大道芸人。そう言えば一度だけ見たことがある気がする。良く覚えていないんだけど。白い顔と赤い鼻を覚えている――怖くて母親に泣きついていたような。あまりいい思い出は無いんだけど。そしてそれで喜ぶような歳ではないし。


 気になるけど。


「へぇ……」


 興味なさそうに返すと不満そうに少しだけ頬を膨らませた後で又嬉しそうに口を開いた。
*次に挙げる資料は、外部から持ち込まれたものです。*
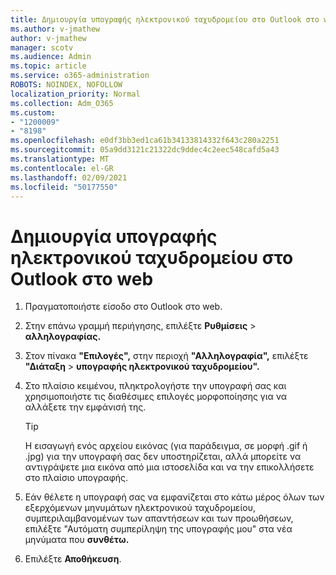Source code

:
 ```yaml
---
title: Δημιουργία υπογραφής ηλεκτρονικού ταχυδρομείου στο Outlook στο web
ms.author: v-jmathew
author: v-jmathew
manager: scotv
ms.audience: Admin
ms.topic: article
ms.service: o365-administration
ROBOTS: NOINDEX, NOFOLLOW
localization_priority: Normal
ms.collection: Adm_O365
ms.custom:
- "1200009"
- "8198"
ms.openlocfilehash: e0df3bb3ed1ca61b34133814332f643c280a2251
ms.sourcegitcommit: 05a9dd3121c21322dc9ddec4c2eec548cafd5a43
ms.translationtype: MT
ms.contentlocale: el-GR
ms.lasthandoff: 02/09/2021
ms.locfileid: "50177550"
---
```

# <a name="create-email-signature-in-outlook-on-the-web"></a>Δημιουργία υπογραφής ηλεκτρονικού ταχυδρομείου στο Outlook στο web

1. Πραγματοποιήστε είσοδο στο Outlook στο web.
2. Στην επάνω γραμμή περιήγησης, επιλέξτε **Ρυθμίσεις**  >  **αλληλογραφίας.**
3. Στον πίνακα **"Επιλογές",** στην περιοχή **"Αλληλογραφία",** επιλέξτε **"Διάταξη**  >  **υπογραφής ηλεκτρονικού ταχυδρομείου".**
4. Στο πλαίσιο κειμένου, πληκτρολογήστε την υπογραφή σας και χρησιμοποιήστε τις διαθέσιμες επιλογές μορφοποίησης για να αλλάξετε την εμφάνισή της.

    > [!TIP]
    > Η εισαγωγή ενός αρχείου εικόνας (για παράδειγμα, σε μορφή .gif ή .jpg) για την υπογραφή σας δεν υποστηρίζεται, αλλά μπορείτε να αντιγράψετε μια εικόνα από μια ιστοσελίδα και να την επικολλήσετε στο πλαίσιο υπογραφής.

5. Εάν θέλετε η υπογραφή σας να εμφανίζεται στο κάτω μέρος όλων των εξερχόμενων μηνυμάτων ηλεκτρονικού ταχυδρομείου, συμπεριλαμβανομένων των απαντήσεων και των προωθήσεων, επιλέξτε "Αυτόματη συμπερίληψη της υπογραφής μου" στα νέα μηνύματα που **συνθέτω.**
6. Επιλέξτε **Αποθήκευση**.
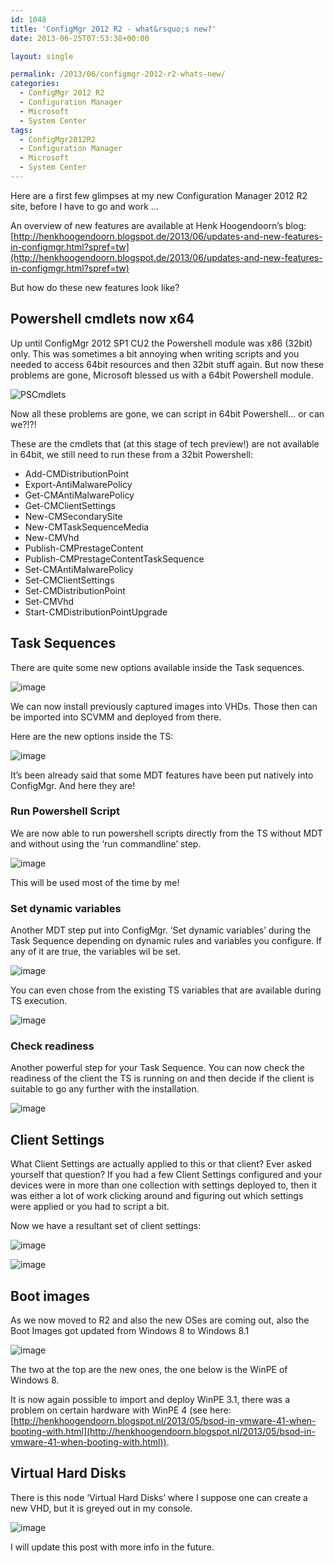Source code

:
 ```yaml
---
id: 1048
title: 'ConfigMgr 2012 R2 - what&rsquo;s new?'
date: 2013-06-25T07:53:38+00:00

layout: single

permalink: /2013/06/configmgr-2012-r2-whats-new/
categories:
  - ConfigMgr 2012 R2
  - Configuration Manager
  - Microsoft
  - System Center
tags:
  - ConfigMgr2012R2
  - Configuration Manager
  - Microsoft
  - System Center
---
```

Here are a first few glimpses at my new Configuration Manager 2012 R2 site, before I have to go and work …

An overview of new features are available at Henk Hoogendoorn’s blog: [http://henkhoogendoorn.blogspot.de/2013/06/updates-and-new-features-in-configmgr.html?spref=tw](http://henkhoogendoorn.blogspot.de/2013/06/updates-and-new-features-in-configmgr.html?spref=tw)

But how do these new features look like?

## Powershell cmdlets now x64

Up until ConfigMgr 2012 SP1 CU2 the Powershell module was x86 (32bit) only. This was sometimes a bit annoying when writing scripts and you needed to access 64bit resources and then 32bit stuff again. But now these problems are gone, Microsoft blessed us with a 64bit Powershell module.

![PSCmdlets](/media/2013/06/PScmdlets.jpg)

Now all these problems are gone, we can script in 64bit Powershell… or can we?!?!

These are the cmdlets that (at this stage of tech preview!) are not available in 64bit, we still need to run these from a 32bit Powershell:

* Add-CMDistributionPoint
* Export-AntiMalwarePolicy
* Get-CMAntiMalwarePolicy
* Get-CMClientSettings
* New-CMSecondarySite
* New-CMTaskSequenceMedia
* New-CMVhd
* Publish-CMPrestageContent
* Publish-CMPrestageContentTaskSequence
* Set-CMAntiMalwarePolicy
* Set-CMClientSettings
* Set-CMDistributionPoint
* Set-CMVhd
* Start-CMDistributionPointUpgrade

## Task Sequences

There are quite some new options available inside the Task sequences.

![image](/media/2013/06/image24.png)

We can now install previously captured images into VHDs. Those then can be imported into SCVMM and deployed from there.

Here are the new options inside the TS:

![image](/media/2013/06/image25.png)

It’s been already said that some MDT features have been put natively into ConfigMgr. And here they are!

### Run Powershell Script

We are now able to run powershell scripts directly from the TS without MDT and without using the ‘run commandline’ step.

![image](/media/2013/06/image26.png)

This will be used most of the time by me!

### Set dynamic variables

Another MDT step put into ConfigMgr. ‘Set dynamic variables’ during the Task Sequence depending on dynamic rules and variables you configure. If any of it are true, the variables wil be set.

![image](/media/2013/06/image27.png)

You can even chose from the existing TS variables that are available during TS execution.

![image](/media/2013/06/image28.png)

### Check readiness

Another powerful step for your Task Sequence. You can now check the readiness of the client the TS is running on and then decide if the client is suitable to go any further with the installation.

![image](/media/2013/06/image29.png)

## Client Settings

What Client Settings are actually applied to this or that client? Ever asked yourself that question? If you had a few Client Settings configured and your devices were in more than one collection with settings deployed to, then it was either a lot of work clicking around and figuring out which settings were applied or you had to script a bit.

Now we have a resultant set of client settings:

![image](/media/2013/06/image30.png)

![image](/media/2013/06/image31.png)

## Boot images

As we now moved to R2 and also the new OSes are coming out, also the Boot Images got updated from Windows 8 to Windows 8.1

![image](/media/2013/06/image32.png)

The two at the top are the new ones, the one below is the WinPE of Windows 8.

It is now again possible to import and deploy WinPE 3.1, there was a problem on certain hardware with WinPE 4 (see here: [http://henkhoogendoorn.blogspot.nl/2013/05/bsod-in-vmware-41-when-booting-with.html](http://henkhoogendoorn.blogspot.nl/2013/05/bsod-in-vmware-41-when-booting-with.html)).

## Virtual Hard Disks

There is this node ‘Virtual Hard Disks’ where I suppose one can create a new VHD, but it is greyed out in my console.

![image](/media/2013/06/image33.png)

I will update this post with more info in the future.



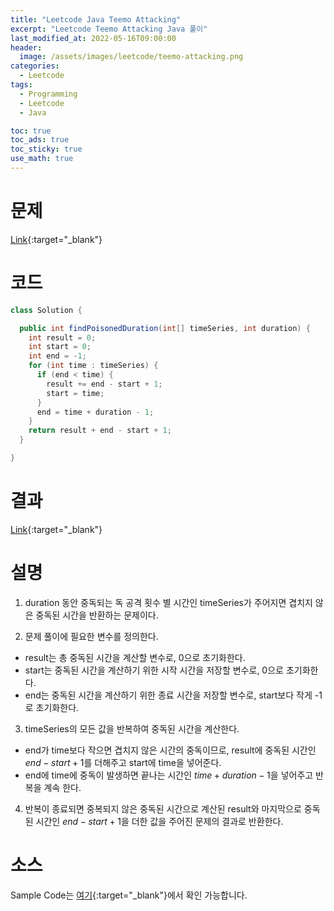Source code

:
 ```yaml
---
title: "Leetcode Java Teemo Attacking"
excerpt: "Leetcode Teemo Attacking Java 풀이"
last_modified_at: 2022-05-16T09:00:00
header:
  image: /assets/images/leetcode/teemo-attacking.png
categories:
  - Leetcode
tags:
  - Programming
  - Leetcode
  - Java

toc: true
toc_ads: true
toc_sticky: true
use_math: true
---
```

# 문제
[Link](https://leetcode.com/problems/teemo-attacking/){:target="_blank"}

# 코드
```java
class Solution {

  public int findPoisonedDuration(int[] timeSeries, int duration) {
    int result = 0;
    int start = 0;
    int end = -1;
    for (int time : timeSeries) {
      if (end < time) {
        result += end - start + 1;
        start = time;
      }
      end = time + duration - 1;
    }
    return result + end - start + 1;
  }

}
```

# 결과
[Link](https://leetcode.com/submissions/detail/700334106/){:target="_blank"}

# 설명
1. duration 동안 중독되는 독 공격 횟수 별 시간인 timeSeries가 주어지면 겹치지 않은 중독된 시간을 반환하는 문제이다.

2. 문제 풀이에 필요한 변수를 정의한다.
- result는 총 중독된 시간을 계산할 변수로, 0으로 초기화한다.
- start는 중독된 시간을 계산하기 위한 시작 시간을 저장할 변수로, 0으로 초기화한다.
- end는 중독된 시간을 계산하기 위한 종료 시간을 저장할 변수로, start보다 작게 -1로 초기화한다.

3. timeSeries의 모든 값을 반복하여 중독된 시간을 계산한다.
- end가 time보다 작으면 겹치지 않은 시간의 중독이므로, result에 중독된 시간인 $end - start + 1$를 더해주고 start에 time을 넣어준다.
- end에 time에 중독이 발생하면 끝나는 시간인 $time + duration - 1$을 넣어주고 반복을 계속 한다.

4. 반복이 종료되면 중복되지 않은 중독된 시간으로 계산된 result와 마지막으로 중독된 시간인 $end - start + 1$을 더한 값을 주어진 문제의 결과로 반환한다.

# 소스
Sample Code는 [여기](https://github.com/GracefulSoul/leetcode/blob/master/src/main/java/gracefulsoul/problems/TeemoAttacking.java){:target="_blank"}에서 확인 가능합니다.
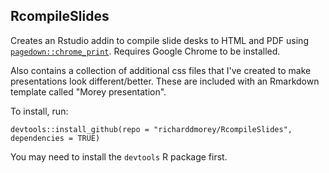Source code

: ## RcompileSlides

Creates an Rstudio addin to compile slide desks to HTML and PDF using [`pagedown::chrome_print`](https://rdrr.io/cran/pagedown/man/chrome_print.html). Requires Google Chrome to be installed.

Also contains a collection of additional css files that I've created to make presentations look different/better. These are included with an Rmarkdown template called "Morey presentation".

To install, run:
```
devtools::install_github(repo = "richarddmorey/RcompileSlides", dependencies = TRUE)
```
You may need to install the `devtools` R package first.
「でね。今度ぱっと出るの教えてくれるんだって。すごいよね、僕も『魔法使い』になれるんだ――ね。マリアもいこう。――そうしたら、魔法使いになったら僕もマリアみたいに大きくなれるよ!」


 『魔法使い』確か、この世に一部だけ存在する特殊な人間。ぱっと炎を出せたり、水を湧かせたり。色々便利な力の持ち主らしい。欲しいとは思うけどアザレアが言ってるのは絶対に違うし、魔法で大きくはならないだろう。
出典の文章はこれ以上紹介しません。